• Problem to solve: Write the full listing out again, keeping every line exactly as it is.

• Source data:
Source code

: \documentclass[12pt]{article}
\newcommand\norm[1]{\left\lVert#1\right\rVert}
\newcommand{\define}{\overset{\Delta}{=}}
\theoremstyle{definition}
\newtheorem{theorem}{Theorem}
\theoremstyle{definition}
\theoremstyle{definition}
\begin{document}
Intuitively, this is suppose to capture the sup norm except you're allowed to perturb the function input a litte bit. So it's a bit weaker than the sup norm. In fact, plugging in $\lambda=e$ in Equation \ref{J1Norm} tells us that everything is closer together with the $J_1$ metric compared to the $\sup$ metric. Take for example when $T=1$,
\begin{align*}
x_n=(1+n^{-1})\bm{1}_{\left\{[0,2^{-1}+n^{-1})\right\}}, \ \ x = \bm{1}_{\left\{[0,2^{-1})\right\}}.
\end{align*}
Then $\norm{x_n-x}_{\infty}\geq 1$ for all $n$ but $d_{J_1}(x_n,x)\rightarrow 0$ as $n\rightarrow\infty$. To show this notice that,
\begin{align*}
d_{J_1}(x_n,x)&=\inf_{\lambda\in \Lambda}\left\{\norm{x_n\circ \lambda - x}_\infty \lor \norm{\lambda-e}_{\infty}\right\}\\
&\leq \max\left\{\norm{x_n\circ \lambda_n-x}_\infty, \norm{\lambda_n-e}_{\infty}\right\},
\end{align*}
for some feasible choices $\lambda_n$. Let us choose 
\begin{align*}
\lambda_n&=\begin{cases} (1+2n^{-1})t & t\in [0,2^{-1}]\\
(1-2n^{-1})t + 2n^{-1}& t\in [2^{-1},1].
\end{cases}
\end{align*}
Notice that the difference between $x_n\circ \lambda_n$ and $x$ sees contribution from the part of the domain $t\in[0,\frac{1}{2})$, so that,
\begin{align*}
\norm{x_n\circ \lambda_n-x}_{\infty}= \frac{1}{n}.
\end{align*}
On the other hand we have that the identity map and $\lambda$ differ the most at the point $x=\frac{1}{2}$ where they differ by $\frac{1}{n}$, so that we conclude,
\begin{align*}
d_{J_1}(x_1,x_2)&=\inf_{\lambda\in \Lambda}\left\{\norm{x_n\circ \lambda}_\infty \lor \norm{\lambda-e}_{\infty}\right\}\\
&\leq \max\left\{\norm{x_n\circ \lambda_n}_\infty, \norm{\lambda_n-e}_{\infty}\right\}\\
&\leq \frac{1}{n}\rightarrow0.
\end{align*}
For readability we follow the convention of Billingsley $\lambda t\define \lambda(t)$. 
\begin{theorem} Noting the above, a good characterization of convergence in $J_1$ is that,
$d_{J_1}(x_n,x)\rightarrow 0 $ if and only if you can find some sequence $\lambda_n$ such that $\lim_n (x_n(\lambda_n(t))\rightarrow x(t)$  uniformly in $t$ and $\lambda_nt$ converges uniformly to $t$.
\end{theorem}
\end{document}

• The completed task:
Source code

: \documentclass[12pt]{article}
\newcommand\norm[1]{\left\lVert#1\right\rVert}
\newcommand{\define}{\overset{\Delta}{=}}
\theoremstyle{definition}
\newtheorem{theorem}{Theorem}
\theoremstyle{definition}
\theoremstyle{definition}
\begin{document}
Intuitively, this is suppose to capture the sup norm except you're allowed to perturb the function input a litte bit. So it's a bit weaker than the sup norm. In fact, plugging in $\lambda=e$ in Equation \ref{J1Norm} tells us that everything is closer together with the $J_1$ metric compared to the $\sup$ metric. Take for example when $T=1$,
\begin{align*}
x_n=(1+n^{-1})\bm{1}_{\left\{[0,2^{-1}+n^{-1})\right\}}, \ \ x = \bm{1}_{\left\{[0,2^{-1})\right\}}.
\end{align*}
Then $\norm{x_n-x}_{\infty}\geq 1$ for all $n$ but $d_{J_1}(x_n,x)\rightarrow 0$ as $n\rightarrow\infty$. To show this notice that,
\begin{align*}
d_{J_1}(x_n,x)&=\inf_{\lambda\in \Lambda}\left\{\norm{x_n\circ \lambda - x}_\infty \lor \norm{\lambda-e}_{\infty}\right\}\\
&\leq \max\left\{\norm{x_n\circ \lambda_n-x}_\infty, \norm{\lambda_n-e}_{\infty}\right\},
\end{align*}
for some feasible choices $\lambda_n$. Let us choose 
\begin{align*}
\lambda_n&=\begin{cases} (1+2n^{-1})t & t\in [0,2^{-1}]\\
(1-2n^{-1})t + 2n^{-1}& t\in [2^{-1},1].
\end{cases}
\end{align*}
Notice that the difference between $x_n\circ \lambda_n$ and $x$ sees contribution from the part of the domain $t\in[0,\frac{1}{2})$, so that,
\begin{align*}
\norm{x_n\circ \lambda_n-x}_{\infty}= \frac{1}{n}.
\end{align*}
On the other hand we have that the identity map and $\lambda$ differ the most at the point $x=\frac{1}{2}$ where they differ by $\frac{1}{n}$, so that we conclude,
\begin{align*}
d_{J_1}(x_1,x_2)&=\inf_{\lambda\in \Lambda}\left\{\norm{x_n\circ \lambda}_\infty \lor \norm{\lambda-e}_{\infty}\right\}\\
&\leq \max\left\{\norm{x_n\circ \lambda_n}_\infty, \norm{\lambda_n-e}_{\infty}\right\}\\
&\leq \frac{1}{n}\rightarrow0.
\end{align*}
For readability we follow the convention of Billingsley $\lambda t\define \lambda(t)$. 
\begin{theorem} Noting the above, a good characterization of convergence in $J_1$ is that,
$d_{J_1}(x_n,x)\rightarrow 0 $ if and only if you can find some sequence $\lambda_n$ such that $\lim_n (x_n(\lambda_n(t))\rightarrow x(t)$  uniformly in $t$ and $\lambda_nt$ converges uniformly to $t$.
\end{theorem}
\end{document}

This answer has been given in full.